● WORK REQUEST
Give back the full listing as written. No pictures go with it.
>>>
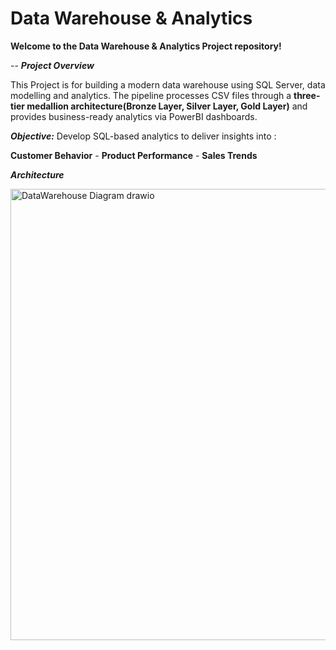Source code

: # Data Warehouse & Analytics
**Welcome to the **Data Warehouse & Analytics Project** repository!**

--
***Project Overview***

This Project is for building a modern data warehouse using SQL Server, data modelling and analytics. 
The pipeline processes CSV files through a **three-tier medallion architecture(Bronze Layer, Silver Layer, Gold Layer)** and provides business-ready analytics via PowerBI dashboards.

***Objective:***
Develop SQL-based analytics to deliver insights into :

**Customer Behavior** -
**Product Performance** -
**Sales Trends**

***Architecture***

<img width="1128" height="722" alt="DataWarehouse Diagram drawio" src="https://github.com/user-attachments/assets/ff0dd6ab-5c91-4583-8895-b2f7324192fb" />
<<<
● TASK SOLUTION
Source code

: # Data Warehouse & Analytics
**Welcome to the **Data Warehouse & Analytics Project** repository!**

--
***Project Overview***

This Project is for building a modern data warehouse using SQL Server, data modelling and analytics. 
The pipeline processes CSV files through a **three-tier medallion architecture(Bronze Layer, Silver Layer, Gold Layer)** and provides business-ready analytics via PowerBI dashboards.

***Objective:***
Develop SQL-based analytics to deliver insights into :

**Customer Behavior** -
**Product Performance** -
**Sales Trends**

***Architecture***

<img width="1128" height="722" alt="DataWarehouse Diagram drawio" src="https://github.com/user-attachments/assets/ff0dd6ab-5c91-4583-8895-b2f7324192fb" />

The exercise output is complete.